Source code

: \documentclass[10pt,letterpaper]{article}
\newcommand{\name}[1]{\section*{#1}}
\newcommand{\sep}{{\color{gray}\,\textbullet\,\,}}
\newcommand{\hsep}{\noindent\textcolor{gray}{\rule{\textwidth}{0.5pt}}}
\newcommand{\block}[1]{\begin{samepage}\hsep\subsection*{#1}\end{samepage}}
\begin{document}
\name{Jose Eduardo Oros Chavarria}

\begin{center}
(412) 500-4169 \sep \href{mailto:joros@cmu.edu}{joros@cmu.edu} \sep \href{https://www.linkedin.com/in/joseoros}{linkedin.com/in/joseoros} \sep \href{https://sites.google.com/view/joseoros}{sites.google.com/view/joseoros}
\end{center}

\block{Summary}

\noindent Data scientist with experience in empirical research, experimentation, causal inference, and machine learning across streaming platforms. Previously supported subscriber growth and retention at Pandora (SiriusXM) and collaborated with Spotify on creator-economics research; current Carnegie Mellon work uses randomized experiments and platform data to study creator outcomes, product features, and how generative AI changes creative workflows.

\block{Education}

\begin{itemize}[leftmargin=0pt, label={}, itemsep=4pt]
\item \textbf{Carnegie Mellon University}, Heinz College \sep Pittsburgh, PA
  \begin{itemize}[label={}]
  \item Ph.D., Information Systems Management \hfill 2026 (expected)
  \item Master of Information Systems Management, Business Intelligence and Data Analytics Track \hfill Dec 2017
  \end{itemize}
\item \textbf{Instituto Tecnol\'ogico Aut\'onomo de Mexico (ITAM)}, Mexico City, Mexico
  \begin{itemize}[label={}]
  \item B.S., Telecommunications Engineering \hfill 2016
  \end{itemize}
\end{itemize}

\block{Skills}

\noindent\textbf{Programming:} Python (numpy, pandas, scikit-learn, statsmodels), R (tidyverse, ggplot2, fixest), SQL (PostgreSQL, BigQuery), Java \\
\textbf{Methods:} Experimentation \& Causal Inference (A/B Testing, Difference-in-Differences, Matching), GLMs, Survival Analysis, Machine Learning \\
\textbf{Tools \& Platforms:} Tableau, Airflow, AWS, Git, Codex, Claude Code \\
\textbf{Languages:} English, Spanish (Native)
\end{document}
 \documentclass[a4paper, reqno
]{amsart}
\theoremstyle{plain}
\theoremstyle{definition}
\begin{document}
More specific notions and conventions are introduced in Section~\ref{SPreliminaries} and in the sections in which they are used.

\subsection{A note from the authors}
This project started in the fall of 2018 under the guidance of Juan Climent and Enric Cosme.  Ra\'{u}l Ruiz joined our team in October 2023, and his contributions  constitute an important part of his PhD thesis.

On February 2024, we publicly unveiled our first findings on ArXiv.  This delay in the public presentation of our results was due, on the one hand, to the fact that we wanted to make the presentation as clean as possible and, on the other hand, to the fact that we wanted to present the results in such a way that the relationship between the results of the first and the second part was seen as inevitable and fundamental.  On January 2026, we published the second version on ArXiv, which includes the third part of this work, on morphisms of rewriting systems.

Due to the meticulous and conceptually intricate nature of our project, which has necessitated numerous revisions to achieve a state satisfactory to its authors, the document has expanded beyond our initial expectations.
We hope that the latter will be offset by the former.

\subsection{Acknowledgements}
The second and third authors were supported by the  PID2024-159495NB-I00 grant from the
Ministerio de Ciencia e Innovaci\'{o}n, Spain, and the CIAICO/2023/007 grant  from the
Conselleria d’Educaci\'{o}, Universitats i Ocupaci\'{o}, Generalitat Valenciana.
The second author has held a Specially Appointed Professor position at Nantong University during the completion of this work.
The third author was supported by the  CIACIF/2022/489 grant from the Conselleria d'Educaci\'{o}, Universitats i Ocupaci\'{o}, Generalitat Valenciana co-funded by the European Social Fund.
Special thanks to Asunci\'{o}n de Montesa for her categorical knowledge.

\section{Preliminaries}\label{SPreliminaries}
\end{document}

*WHAT TO PRODUCE*:
For this task, write out exactly the lines of the entries above, starting at the line with "Management \hfill 2026 (expected)" and ending at the line with "note from the", both included, and no others.

*RESULT OF THE TASK*:
  \item Ph.D., Information Systems Management \hfill 2026 (expected)
  \item Master of Information Systems Management, Business Intelligence and Data Analytics Track \hfill Dec 2017
  \end{itemize}
\item \textbf{Instituto Tecnol\'ogico Aut\'onomo de Mexico (ITAM)}, Mexico City, Mexico
  \begin{itemize}[label={}]
  \item B.S., Telecommunications Engineering \hfill 2016
  \end{itemize}
\end{itemize}

\block{Skills}

\noindent\textbf{Programming:} Python (numpy, pandas, scikit-learn, statsmodels), R (tidyverse, ggplot2, fixest), SQL (PostgreSQL, BigQuery), Java \\
\textbf{Methods:} Experimentation \& Causal Inference (A/B Testing, Difference-in-Differences, Matching), GLMs, Survival Analysis, Machine Learning \\
\textbf{Tools \& Platforms:} Tableau, Airflow, AWS, Git, Codex, Claude Code \\
\textbf{Languages:} English, Spanish (Native)
\end{document}
 \documentclass[a4paper, reqno
]{amsart}
\theoremstyle{plain}
\theoremstyle{definition}
\begin{document}
More specific notions and conventions are introduced in Section~\ref{SPreliminaries} and in the sections in which they are used.

\subsection{A note from the authors}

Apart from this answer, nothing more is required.